An exact, complete copy of the entries below is required, minus any pictures.

Records supplied START

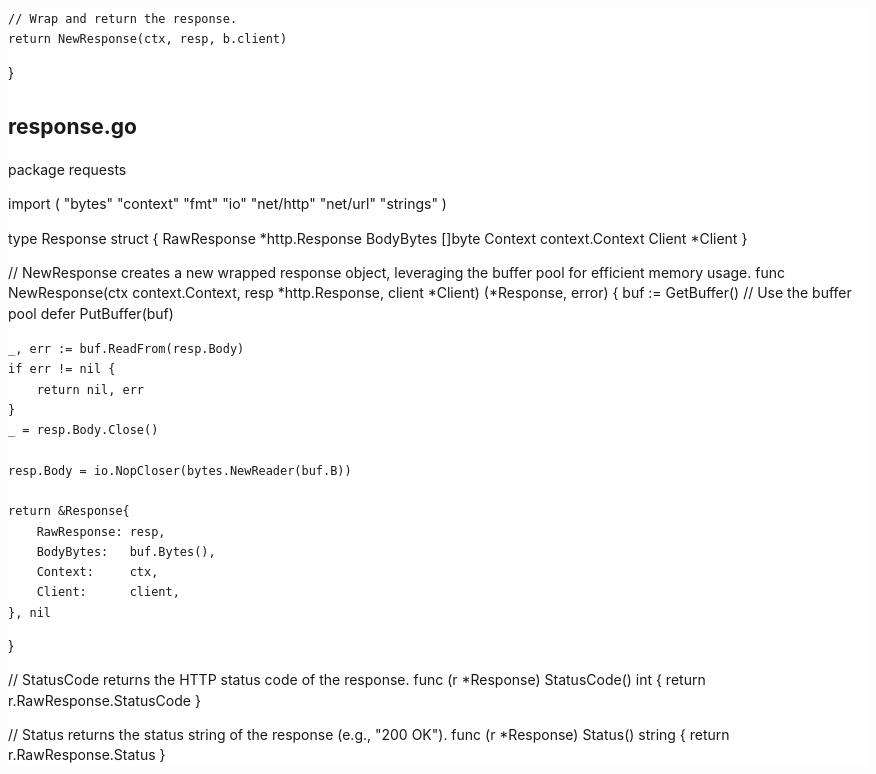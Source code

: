 	// Wrap and return the response.
	return NewResponse(ctx, resp, b.client)
}

## response.go
package requests

import (
	"bytes"
	"context"
	"fmt"
	"io"
	"net/http"
	"net/url"
	"strings"
)

type Response struct {
	RawResponse *http.Response
	BodyBytes   []byte
	Context     context.Context
	Client      *Client
}

// NewResponse creates a new wrapped response object, leveraging the buffer pool for efficient memory usage.
func NewResponse(ctx context.Context, resp *http.Response, client *Client) (*Response, error) {
	buf := GetBuffer() // Use the buffer pool
	defer PutBuffer(buf)

	_, err := buf.ReadFrom(resp.Body)
	if err != nil {
		return nil, err
	}
	_ = resp.Body.Close()

	resp.Body = io.NopCloser(bytes.NewReader(buf.B))

	return &Response{
		RawResponse: resp,
		BodyBytes:   buf.Bytes(),
		Context:     ctx,
		Client:      client,
	}, nil
}

// StatusCode returns the HTTP status code of the response.
func (r *Response) StatusCode() int {
	return r.RawResponse.StatusCode
}

// Status returns the status string of the response (e.g., "200 OK").
func (r *Response) Status() string {
	return r.RawResponse.Status
}
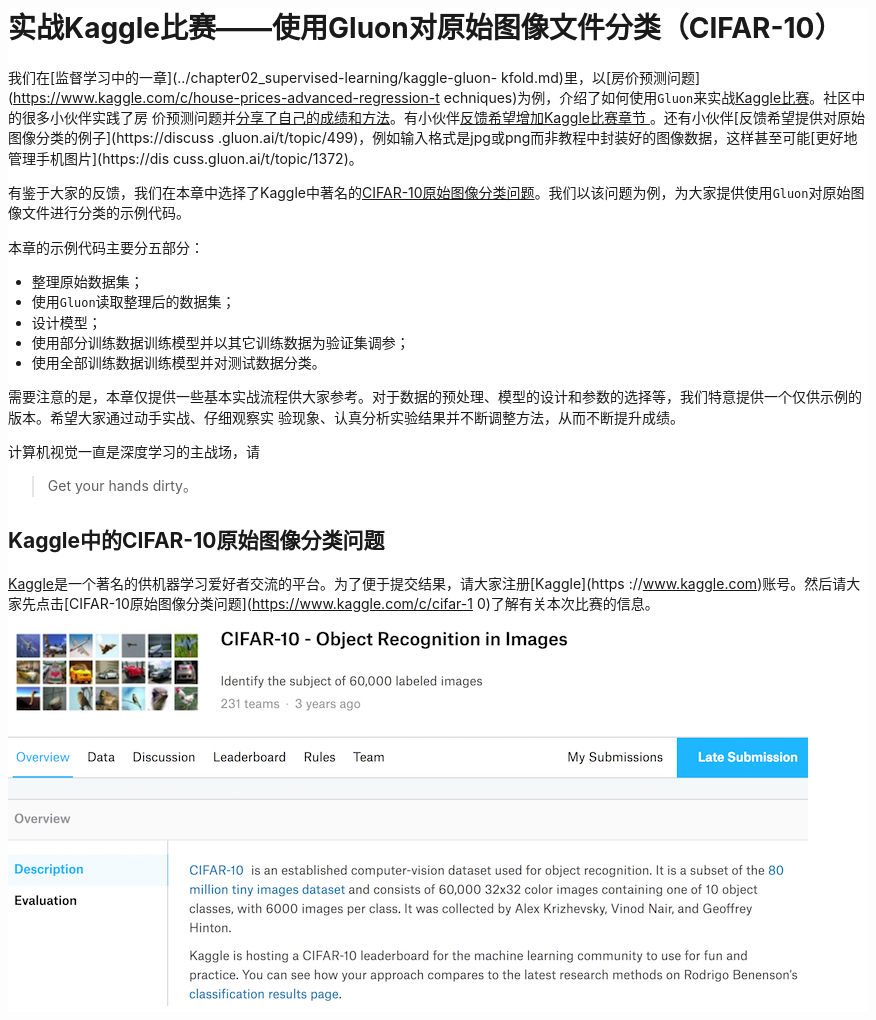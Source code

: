 # 实战Kaggle比赛——使用Gluon对原始图像文件分类（CIFAR-10）


我们在[监督学习中的一章](../chapter02_supervised-learning/kaggle-gluon-
kfold.md)里，以[房价预测问题](https://www.kaggle.com/c/house-prices-advanced-regression-t
echniques)为例，介绍了如何使用``Gluon``来实战[Kaggle比赛](https://www.kaggle.com)。社区中的很多小伙伴实践了房
价预测问题并[分享了自己的成绩和方法](https://discuss.gluon.ai/t/topic/1039)。有小伙伴[反馈希望增加Kaggle比赛章节
](https://discuss.gluon.ai/t/topic/1341)。还有小伙伴[反馈希望提供对原始图像分类的例子](https://discuss
.gluon.ai/t/topic/499)，例如输入格式是jpg或png而非教程中封装好的图像数据，这样甚至可能[更好地管理手机图片](https://dis
cuss.gluon.ai/t/topic/1372)。


有鉴于大家的反馈，我们在本章中选择了Kaggle中著名的[CIFAR-10原始图像分类问题](https://www.kaggle.com/c/cifar-10
)。我们以该问题为例，为大家提供使用`Gluon`对原始图像文件进行分类的示例代码。

本章的示例代码主要分五部分：

* 整理原始数据集；
* 使用`Gluon`读取整理后的数据集；
* 设计模型；
* 使用部分训练数据训练模型并以其它训练数据为验证集调参；
* 使用全部训练数据训练模型并对测试数据分类。


需要注意的是，本章仅提供一些基本实战流程供大家参考。对于数据的预处理、模型的设计和参数的选择等，我们特意提供一个仅供示例的版本。希望大家通过动手实战、仔细观察实
验现象、认真分析实验结果并不断调整方法，从而不断提升成绩。

计算机视觉一直是深度学习的主战场，请

> Get your hands dirty。




## Kaggle中的CIFAR-10原始图像分类问题

[Kaggle](https://www.kaggle.com)是一个著名的供机器学习爱好者交流的平台。为了便于提交结果，请大家注册[Kaggle](https
://www.kaggle.com)账号。然后请大家先点击[CIFAR-10原始图像分类问题](https://www.kaggle.com/c/cifar-1
0)了解有关本次比赛的信息。

![](../img/kaggle_cifar10.png)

Records supplied END

**Solution to this problem**.
Source code

: 	// Wrap and return the response.
	return NewResponse(ctx, resp, b.client)
}

## response.go
package requests

import (
	"bytes"
	"context"
	"fmt"
	"io"
	"net/http"
	"net/url"
	"strings"
)

type Response struct {
	RawResponse *http.Response
	BodyBytes   []byte
	Context     context.Context
	Client      *Client
}

// NewResponse creates a new wrapped response object, leveraging the buffer pool for efficient memory usage.
func NewResponse(ctx context.Context, resp *http.Response, client *Client) (*Response, error) {
	buf := GetBuffer() // Use the buffer pool
	defer PutBuffer(buf)

	_, err := buf.ReadFrom(resp.Body)
	if err != nil {
		return nil, err
	}
	_ = resp.Body.Close()

	resp.Body = io.NopCloser(bytes.NewReader(buf.B))

	return &Response{
		RawResponse: resp,
		BodyBytes:   buf.Bytes(),
		Context:     ctx,
		Client:      client,
	}, nil
}

// StatusCode returns the HTTP status code of the response.
func (r *Response) StatusCode() int {
	return r.RawResponse.StatusCode
}

// Status returns the status string of the response (e.g., "200 OK").
func (r *Response) Status() string {
	return r.RawResponse.Status
}
Source code

: # 实战Kaggle比赛——使用Gluon对原始图像文件分类（CIFAR-10）


我们在[监督学习中的一章](../chapter02_supervised-learning/kaggle-gluon-
kfold.md)里，以[房价预测问题](https://www.kaggle.com/c/house-prices-advanced-regression-t
echniques)为例，介绍了如何使用``Gluon``来实战[Kaggle比赛](https://www.kaggle.com)。社区中的很多小伙伴实践了房
价预测问题并[分享了自己的成绩和方法](https://discuss.gluon.ai/t/topic/1039)。有小伙伴[反馈希望增加Kaggle比赛章节
](https://discuss.gluon.ai/t/topic/1341)。还有小伙伴[反馈希望提供对原始图像分类的例子](https://discuss
.gluon.ai/t/topic/499)，例如输入格式是jpg或png而非教程中封装好的图像数据，这样甚至可能[更好地管理手机图片](https://dis
cuss.gluon.ai/t/topic/1372)。


有鉴于大家的反馈，我们在本章中选择了Kaggle中著名的[CIFAR-10原始图像分类问题](https://www.kaggle.com/c/cifar-10
)。我们以该问题为例，为大家提供使用`Gluon`对原始图像文件进行分类的示例代码。

本章的示例代码主要分五部分：

* 整理原始数据集；
* 使用`Gluon`读取整理后的数据集；
* 设计模型；
* 使用部分训练数据训练模型并以其它训练数据为验证集调参；
* 使用全部训练数据训练模型并对测试数据分类。


需要注意的是，本章仅提供一些基本实战流程供大家参考。对于数据的预处理、模型的设计和参数的选择等，我们特意提供一个仅供示例的版本。希望大家通过动手实战、仔细观察实
验现象、认真分析实验结果并不断调整方法，从而不断提升成绩。

计算机视觉一直是深度学习的主战场，请

> Get your hands dirty。




## Kaggle中的CIFAR-10原始图像分类问题

[Kaggle](https://www.kaggle.com)是一个著名的供机器学习爱好者交流的平台。为了便于提交结果，请大家注册[Kaggle](https
://www.kaggle.com)账号。然后请大家先点击[CIFAR-10原始图像分类问题](https://www.kaggle.com/c/cifar-1
0)了解有关本次比赛的信息。

![](../img/kaggle_cifar10.png)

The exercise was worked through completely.